▸ Your objective
Look for the word "Canal" in the entries below, then copy every line that has it.

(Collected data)
== == ==

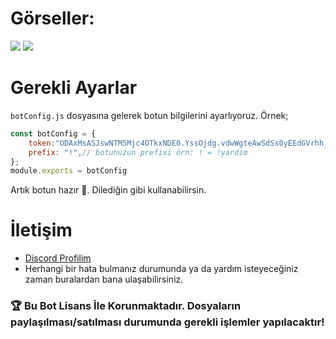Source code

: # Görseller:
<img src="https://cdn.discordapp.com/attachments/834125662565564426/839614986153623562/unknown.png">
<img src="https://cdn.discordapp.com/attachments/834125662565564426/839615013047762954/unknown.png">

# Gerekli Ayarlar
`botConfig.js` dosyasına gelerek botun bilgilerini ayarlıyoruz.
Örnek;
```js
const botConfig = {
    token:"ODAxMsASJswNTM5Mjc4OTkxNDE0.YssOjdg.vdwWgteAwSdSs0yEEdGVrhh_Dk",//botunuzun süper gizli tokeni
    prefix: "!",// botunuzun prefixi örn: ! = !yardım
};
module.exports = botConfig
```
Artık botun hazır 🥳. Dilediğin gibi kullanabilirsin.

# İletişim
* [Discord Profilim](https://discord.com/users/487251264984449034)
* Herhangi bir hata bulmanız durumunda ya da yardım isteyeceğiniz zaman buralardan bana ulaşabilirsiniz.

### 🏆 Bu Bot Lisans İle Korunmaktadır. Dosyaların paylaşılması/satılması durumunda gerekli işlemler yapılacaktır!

== == ==

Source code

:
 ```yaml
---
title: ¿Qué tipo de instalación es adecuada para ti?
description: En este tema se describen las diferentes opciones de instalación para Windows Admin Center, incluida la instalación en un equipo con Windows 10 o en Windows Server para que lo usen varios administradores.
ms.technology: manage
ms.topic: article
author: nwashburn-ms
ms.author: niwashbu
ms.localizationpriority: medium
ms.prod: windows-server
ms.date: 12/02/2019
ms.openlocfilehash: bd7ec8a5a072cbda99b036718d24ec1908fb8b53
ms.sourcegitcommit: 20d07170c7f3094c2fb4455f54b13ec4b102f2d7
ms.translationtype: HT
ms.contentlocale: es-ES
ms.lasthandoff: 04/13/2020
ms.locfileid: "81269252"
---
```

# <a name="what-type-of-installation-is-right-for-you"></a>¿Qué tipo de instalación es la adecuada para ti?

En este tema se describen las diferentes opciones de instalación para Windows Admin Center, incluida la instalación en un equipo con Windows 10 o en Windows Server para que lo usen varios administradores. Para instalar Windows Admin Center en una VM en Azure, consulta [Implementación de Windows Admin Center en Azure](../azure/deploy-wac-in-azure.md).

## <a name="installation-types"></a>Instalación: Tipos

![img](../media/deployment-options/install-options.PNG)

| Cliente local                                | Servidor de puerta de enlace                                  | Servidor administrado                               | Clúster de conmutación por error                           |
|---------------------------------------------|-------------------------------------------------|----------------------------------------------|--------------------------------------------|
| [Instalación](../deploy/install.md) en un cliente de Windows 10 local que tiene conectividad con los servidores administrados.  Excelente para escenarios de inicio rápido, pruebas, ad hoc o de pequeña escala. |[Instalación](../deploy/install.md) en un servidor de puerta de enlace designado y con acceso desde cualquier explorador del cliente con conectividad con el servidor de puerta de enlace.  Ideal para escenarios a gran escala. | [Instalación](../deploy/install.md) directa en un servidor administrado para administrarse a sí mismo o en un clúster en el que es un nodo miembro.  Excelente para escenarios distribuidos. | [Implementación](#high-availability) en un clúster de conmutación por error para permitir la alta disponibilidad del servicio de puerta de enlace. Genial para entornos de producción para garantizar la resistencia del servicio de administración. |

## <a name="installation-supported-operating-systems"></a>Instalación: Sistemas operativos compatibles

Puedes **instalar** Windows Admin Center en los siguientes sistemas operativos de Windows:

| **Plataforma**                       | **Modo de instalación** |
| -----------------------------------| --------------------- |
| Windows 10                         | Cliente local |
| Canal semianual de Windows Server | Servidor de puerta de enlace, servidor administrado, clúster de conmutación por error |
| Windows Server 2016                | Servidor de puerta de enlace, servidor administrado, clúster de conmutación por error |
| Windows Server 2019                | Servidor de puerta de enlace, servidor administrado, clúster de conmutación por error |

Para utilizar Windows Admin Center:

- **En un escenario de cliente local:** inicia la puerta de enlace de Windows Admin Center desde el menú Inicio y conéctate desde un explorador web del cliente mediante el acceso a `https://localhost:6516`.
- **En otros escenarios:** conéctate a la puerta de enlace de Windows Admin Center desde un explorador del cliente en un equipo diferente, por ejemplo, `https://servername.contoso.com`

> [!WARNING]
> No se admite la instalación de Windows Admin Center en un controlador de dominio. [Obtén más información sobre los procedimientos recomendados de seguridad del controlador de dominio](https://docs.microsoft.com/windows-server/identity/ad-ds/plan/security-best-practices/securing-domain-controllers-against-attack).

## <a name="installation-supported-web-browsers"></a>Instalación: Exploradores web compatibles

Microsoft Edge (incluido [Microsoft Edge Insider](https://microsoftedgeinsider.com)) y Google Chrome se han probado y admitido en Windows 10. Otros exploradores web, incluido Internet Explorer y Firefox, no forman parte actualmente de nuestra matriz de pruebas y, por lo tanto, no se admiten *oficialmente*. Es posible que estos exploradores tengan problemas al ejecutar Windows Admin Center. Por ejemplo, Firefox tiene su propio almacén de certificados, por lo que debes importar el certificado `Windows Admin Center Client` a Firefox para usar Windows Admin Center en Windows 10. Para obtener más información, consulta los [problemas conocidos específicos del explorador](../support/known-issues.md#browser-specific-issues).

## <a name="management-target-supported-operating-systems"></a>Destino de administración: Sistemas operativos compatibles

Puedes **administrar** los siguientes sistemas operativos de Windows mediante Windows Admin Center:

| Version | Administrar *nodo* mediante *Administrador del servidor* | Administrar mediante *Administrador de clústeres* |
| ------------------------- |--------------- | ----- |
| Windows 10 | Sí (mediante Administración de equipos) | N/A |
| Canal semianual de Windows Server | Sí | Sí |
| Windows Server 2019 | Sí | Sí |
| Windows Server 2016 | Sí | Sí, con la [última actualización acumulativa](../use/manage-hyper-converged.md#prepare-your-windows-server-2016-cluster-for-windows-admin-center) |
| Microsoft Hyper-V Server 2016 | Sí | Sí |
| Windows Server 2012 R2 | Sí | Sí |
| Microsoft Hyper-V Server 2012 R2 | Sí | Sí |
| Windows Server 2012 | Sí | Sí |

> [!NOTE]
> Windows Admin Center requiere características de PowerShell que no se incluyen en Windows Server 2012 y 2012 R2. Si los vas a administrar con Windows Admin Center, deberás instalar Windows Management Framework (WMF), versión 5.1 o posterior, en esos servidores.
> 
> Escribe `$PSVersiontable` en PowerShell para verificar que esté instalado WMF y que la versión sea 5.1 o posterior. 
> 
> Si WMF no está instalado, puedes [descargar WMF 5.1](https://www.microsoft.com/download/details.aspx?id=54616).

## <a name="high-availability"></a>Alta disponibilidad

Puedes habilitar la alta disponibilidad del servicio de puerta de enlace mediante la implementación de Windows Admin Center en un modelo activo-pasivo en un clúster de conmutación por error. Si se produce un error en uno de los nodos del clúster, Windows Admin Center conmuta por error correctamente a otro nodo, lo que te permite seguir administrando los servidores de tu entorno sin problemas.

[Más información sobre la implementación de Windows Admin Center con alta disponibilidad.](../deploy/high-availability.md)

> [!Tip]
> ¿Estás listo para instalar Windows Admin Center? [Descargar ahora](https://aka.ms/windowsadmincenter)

== == ==

▸ Solved problem
| Canal semianual de Windows Server | Servidor de puerta de enlace, servidor administrado, clúster de conmutación por error |
| Canal semianual de Windows Server | Sí | Sí |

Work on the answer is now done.